▶ **Task to carry out**: Your response should be the listing below, repeated exactly and in full.

▶ **Raw data**:
++++++++++++++++++++

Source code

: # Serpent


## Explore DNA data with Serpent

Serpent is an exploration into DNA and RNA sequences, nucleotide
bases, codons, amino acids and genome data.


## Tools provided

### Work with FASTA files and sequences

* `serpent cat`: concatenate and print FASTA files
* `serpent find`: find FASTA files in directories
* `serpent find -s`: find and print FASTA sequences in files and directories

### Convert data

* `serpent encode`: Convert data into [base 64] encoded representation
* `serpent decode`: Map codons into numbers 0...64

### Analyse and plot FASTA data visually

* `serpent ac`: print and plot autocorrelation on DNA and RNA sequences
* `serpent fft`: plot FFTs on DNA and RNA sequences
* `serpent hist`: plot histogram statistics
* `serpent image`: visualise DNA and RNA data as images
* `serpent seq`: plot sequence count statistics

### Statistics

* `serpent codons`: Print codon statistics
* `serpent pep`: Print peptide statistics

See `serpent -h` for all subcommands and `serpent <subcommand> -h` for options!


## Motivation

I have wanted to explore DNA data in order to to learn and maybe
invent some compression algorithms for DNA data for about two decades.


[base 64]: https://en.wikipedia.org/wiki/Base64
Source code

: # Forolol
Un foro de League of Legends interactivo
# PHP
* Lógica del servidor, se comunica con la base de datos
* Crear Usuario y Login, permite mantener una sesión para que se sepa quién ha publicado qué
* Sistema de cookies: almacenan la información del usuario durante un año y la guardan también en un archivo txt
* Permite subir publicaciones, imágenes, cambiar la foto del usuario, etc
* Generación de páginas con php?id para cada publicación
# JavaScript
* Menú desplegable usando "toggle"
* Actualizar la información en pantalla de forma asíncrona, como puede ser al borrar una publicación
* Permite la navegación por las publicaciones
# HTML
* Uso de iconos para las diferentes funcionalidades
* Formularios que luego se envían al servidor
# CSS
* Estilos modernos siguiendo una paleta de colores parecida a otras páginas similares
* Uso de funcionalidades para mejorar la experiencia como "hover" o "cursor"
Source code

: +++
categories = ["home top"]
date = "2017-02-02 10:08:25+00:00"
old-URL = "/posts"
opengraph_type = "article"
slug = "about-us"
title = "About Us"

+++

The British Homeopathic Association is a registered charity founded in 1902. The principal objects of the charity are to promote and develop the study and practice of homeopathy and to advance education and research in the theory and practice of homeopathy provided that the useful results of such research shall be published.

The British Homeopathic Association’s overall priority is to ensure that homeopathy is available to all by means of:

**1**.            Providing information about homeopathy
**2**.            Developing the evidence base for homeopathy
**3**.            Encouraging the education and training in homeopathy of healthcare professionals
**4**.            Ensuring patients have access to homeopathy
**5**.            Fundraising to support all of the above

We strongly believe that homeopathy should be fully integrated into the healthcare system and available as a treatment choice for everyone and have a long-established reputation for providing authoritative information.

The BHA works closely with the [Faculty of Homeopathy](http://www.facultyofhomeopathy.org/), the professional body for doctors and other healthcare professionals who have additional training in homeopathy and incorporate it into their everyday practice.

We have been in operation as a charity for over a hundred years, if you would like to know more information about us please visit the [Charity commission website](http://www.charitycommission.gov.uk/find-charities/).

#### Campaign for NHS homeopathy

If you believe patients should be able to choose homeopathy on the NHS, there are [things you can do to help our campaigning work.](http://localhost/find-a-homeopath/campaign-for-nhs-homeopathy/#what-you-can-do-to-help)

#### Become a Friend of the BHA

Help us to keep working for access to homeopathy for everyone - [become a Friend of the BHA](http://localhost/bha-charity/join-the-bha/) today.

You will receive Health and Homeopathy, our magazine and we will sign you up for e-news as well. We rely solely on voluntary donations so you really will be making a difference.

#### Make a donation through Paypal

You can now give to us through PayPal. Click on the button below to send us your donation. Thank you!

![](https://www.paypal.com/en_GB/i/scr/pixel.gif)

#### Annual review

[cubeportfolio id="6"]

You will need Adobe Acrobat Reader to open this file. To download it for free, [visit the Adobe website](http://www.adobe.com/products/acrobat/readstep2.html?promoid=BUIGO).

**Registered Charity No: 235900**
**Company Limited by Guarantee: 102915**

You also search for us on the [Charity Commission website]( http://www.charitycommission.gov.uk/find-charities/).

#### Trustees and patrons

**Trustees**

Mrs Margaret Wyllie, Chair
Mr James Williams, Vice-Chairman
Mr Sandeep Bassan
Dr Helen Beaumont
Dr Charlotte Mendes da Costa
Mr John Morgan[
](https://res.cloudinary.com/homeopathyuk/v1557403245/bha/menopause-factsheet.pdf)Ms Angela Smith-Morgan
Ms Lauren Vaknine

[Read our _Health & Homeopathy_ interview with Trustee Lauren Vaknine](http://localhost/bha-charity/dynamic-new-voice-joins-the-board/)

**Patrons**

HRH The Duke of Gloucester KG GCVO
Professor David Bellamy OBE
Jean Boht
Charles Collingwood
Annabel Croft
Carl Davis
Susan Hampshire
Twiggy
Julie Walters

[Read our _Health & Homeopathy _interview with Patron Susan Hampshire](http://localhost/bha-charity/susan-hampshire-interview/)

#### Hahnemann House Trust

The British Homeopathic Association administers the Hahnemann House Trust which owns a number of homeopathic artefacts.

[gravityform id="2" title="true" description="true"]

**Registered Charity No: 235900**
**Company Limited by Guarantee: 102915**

++++++++++++++++++++

▶ **Reply**:
Source code

: # Serpent


## Explore DNA data with Serpent

Serpent is an exploration into DNA and RNA sequences, nucleotide
bases, codons, amino acids and genome data.


## Tools provided

### Work with FASTA files and sequences

* `serpent cat`: concatenate and print FASTA files
* `serpent find`: find FASTA files in directories
* `serpent find -s`: find and print FASTA sequences in files and directories

### Convert data

* `serpent encode`: Convert data into [base 64] encoded representation
* `serpent decode`: Map codons into numbers 0...64

### Analyse and plot FASTA data visually

* `serpent ac`: print and plot autocorrelation on DNA and RNA sequences
* `serpent fft`: plot FFTs on DNA and RNA sequences
* `serpent hist`: plot histogram statistics
* `serpent image`: visualise DNA and RNA data as images
* `serpent seq`: plot sequence count statistics

### Statistics

* `serpent codons`: Print codon statistics
* `serpent pep`: Print peptide statistics

See `serpent -h` for all subcommands and `serpent <subcommand> -h` for options!


## Motivation

I have wanted to explore DNA data in order to to learn and maybe
invent some compression algorithms for DNA data for about two decades.


[base 64]: https://en.wikipedia.org/wiki/Base64
Source code

: # Forolol
Un foro de League of Legends interactivo
# PHP
* Lógica del servidor, se comunica con la base de datos
* Crear Usuario y Login, permite mantener una sesión para que se sepa quién ha publicado qué
* Sistema de cookies: almacenan la información del usuario durante un año y la guardan también en un archivo txt
* Permite subir publicaciones, imágenes, cambiar la foto del usuario, etc
* Generación de páginas con php?id para cada publicación
# JavaScript
* Menú desplegable usando "toggle"
* Actualizar la información en pantalla de forma asíncrona, como puede ser al borrar una publicación
* Permite la navegación por las publicaciones
# HTML
* Uso de iconos para las diferentes funcionalidades
* Formularios que luego se envían al servidor
# CSS
* Estilos modernos siguiendo una paleta de colores parecida a otras páginas similares
* Uso de funcionalidades para mejorar la experiencia como "hover" o "cursor"
Source code

: +++
categories = ["home top"]
date = "2017-02-02 10:08:25+00:00"
old-URL = "/posts"
opengraph_type = "article"
slug = "about-us"
title = "About Us"

+++

The British Homeopathic Association is a registered charity founded in 1902. The principal objects of the charity are to promote and develop the study and practice of homeopathy and to advance education and research in the theory and practice of homeopathy provided that the useful results of such research shall be published.

The British Homeopathic Association’s overall priority is to ensure that homeopathy is available to all by means of:

**1**.            Providing information about homeopathy
**2**.            Developing the evidence base for homeopathy
**3**.            Encouraging the education and training in homeopathy of healthcare professionals
**4**.            Ensuring patients have access to homeopathy
**5**.            Fundraising to support all of the above

We strongly believe that homeopathy should be fully integrated into the healthcare system and available as a treatment choice for everyone and have a long-established reputation for providing authoritative information.

The BHA works closely with the [Faculty of Homeopathy](http://www.facultyofhomeopathy.org/), the professional body for doctors and other healthcare professionals who have additional training in homeopathy and incorporate it into their everyday practice.

We have been in operation as a charity for over a hundred years, if you would like to know more information about us please visit the [Charity commission website](http://www.charitycommission.gov.uk/find-charities/).

#### Campaign for NHS homeopathy

If you believe patients should be able to choose homeopathy on the NHS, there are [things you can do to help our campaigning work.](http://localhost/find-a-homeopath/campaign-for-nhs-homeopathy/#what-you-can-do-to-help)

#### Become a Friend of the BHA

Help us to keep working for access to homeopathy for everyone - [become a Friend of the BHA](http://localhost/bha-charity/join-the-bha/) today.

You will receive Health and Homeopathy, our magazine and we will sign you up for e-news as well. We rely solely on voluntary donations so you really will be making a difference.

#### Make a donation through Paypal

You can now give to us through PayPal. Click on the button below to send us your donation. Thank you!

![](https://www.paypal.com/en_GB/i/scr/pixel.gif)

#### Annual review

[cubeportfolio id="6"]

You will need Adobe Acrobat Reader to open this file. To download it for free, [visit the Adobe website](http://www.adobe.com/products/acrobat/readstep2.html?promoid=BUIGO).

**Registered Charity No: 235900**
**Company Limited by Guarantee: 102915**

You also search for us on the [Charity Commission website]( http://www.charitycommission.gov.uk/find-charities/).

#### Trustees and patrons

**Trustees**

Mrs Margaret Wyllie, Chair
Mr James Williams, Vice-Chairman
Mr Sandeep Bassan
Dr Helen Beaumont
Dr Charlotte Mendes da Costa
Mr John Morgan[
](https://res.cloudinary.com/homeopathyuk/v1557403245/bha/menopause-factsheet.pdf)Ms Angela Smith-Morgan
Ms Lauren Vaknine

[Read our _Health & Homeopathy_ interview with Trustee Lauren Vaknine](http://localhost/bha-charity/dynamic-new-voice-joins-the-board/)

**Patrons**

HRH The Duke of Gloucester KG GCVO
Professor David Bellamy OBE
Jean Boht
Charles Collingwood
Annabel Croft
Carl Davis
Susan Hampshire
Twiggy
Julie Walters

[Read our _Health & Homeopathy _interview with Patron Susan Hampshire](http://localhost/bha-charity/susan-hampshire-interview/)

#### Hahnemann House Trust

The British Homeopathic Association administers the Hahnemann House Trust which owns a number of homeopathic artefacts.

[gravityform id="2" title="true" description="true"]

**Registered Charity No: 235900**
**Company Limited by Guarantee: 102915**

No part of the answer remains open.